Problem statement: Write down exactly the line where "Originally, this github" occurs and every line that follows it through the end of the material below; include nothing else.

Data shown:
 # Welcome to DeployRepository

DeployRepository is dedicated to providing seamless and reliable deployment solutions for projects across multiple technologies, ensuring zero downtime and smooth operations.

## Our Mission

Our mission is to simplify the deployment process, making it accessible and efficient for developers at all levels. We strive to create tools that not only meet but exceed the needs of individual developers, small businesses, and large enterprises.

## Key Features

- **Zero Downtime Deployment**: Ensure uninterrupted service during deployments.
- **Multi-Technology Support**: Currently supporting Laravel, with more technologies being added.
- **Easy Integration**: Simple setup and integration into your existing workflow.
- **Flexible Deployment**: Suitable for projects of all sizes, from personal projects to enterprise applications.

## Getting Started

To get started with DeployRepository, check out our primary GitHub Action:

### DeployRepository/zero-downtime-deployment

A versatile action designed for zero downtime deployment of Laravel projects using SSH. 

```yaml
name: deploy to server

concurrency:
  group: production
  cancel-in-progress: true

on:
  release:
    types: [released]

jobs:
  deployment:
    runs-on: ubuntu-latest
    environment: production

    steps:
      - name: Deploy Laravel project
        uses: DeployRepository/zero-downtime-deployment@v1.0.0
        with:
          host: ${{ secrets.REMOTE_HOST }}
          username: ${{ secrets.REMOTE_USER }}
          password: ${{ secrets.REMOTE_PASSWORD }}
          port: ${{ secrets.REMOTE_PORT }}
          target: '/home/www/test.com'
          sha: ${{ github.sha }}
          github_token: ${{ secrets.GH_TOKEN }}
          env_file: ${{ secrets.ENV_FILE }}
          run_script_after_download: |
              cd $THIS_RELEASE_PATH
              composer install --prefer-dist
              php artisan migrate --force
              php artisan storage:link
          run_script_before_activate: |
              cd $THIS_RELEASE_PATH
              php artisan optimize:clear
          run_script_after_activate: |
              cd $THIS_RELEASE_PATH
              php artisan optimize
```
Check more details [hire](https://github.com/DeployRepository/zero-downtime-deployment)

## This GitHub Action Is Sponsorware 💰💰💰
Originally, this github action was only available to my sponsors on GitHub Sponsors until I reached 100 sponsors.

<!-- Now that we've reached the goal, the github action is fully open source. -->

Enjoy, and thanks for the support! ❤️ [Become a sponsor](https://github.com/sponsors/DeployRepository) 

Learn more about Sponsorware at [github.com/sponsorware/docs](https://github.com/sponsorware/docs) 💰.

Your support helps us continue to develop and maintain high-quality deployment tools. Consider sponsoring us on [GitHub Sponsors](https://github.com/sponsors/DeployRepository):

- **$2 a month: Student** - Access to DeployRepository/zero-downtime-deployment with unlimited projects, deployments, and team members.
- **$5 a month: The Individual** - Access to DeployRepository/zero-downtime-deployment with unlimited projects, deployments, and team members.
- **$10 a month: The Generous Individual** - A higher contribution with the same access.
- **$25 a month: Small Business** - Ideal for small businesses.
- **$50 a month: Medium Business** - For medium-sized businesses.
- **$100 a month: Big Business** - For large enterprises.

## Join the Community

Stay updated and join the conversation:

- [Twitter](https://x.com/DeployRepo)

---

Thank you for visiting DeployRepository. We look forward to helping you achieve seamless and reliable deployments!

Exercise answer:
Originally, this github action was only available to my sponsors on GitHub Sponsors until I reached 100 sponsors.

<!-- Now that we've reached the goal, the github action is fully open source. -->

Enjoy, and thanks for the support! ❤️ [Become a sponsor](https://github.com/sponsors/DeployRepository) 

Learn more about Sponsorware at [github.com/sponsorware/docs](https://github.com/sponsorware/docs) 💰.

Your support helps us continue to develop and maintain high-quality deployment tools. Consider sponsoring us on [GitHub Sponsors](https://github.com/sponsors/DeployRepository):

- **$2 a month: Student** - Access to DeployRepository/zero-downtime-deployment with unlimited projects, deployments, and team members.
- **$5 a month: The Individual** - Access to DeployRepository/zero-downtime-deployment with unlimited projects, deployments, and team members.
- **$10 a month: The Generous Individual** - A higher contribution with the same access.
- **$25 a month: Small Business** - Ideal for small businesses.
- **$50 a month: Medium Business** - For medium-sized businesses.
- **$100 a month: Big Business** - For large enterprises.

## Join the Community

Stay updated and join the conversation:

- [Twitter](https://x.com/DeployRepo)

---

Thank you for visiting DeployRepository. We look forward to helping you achieve seamless and reliable deployments!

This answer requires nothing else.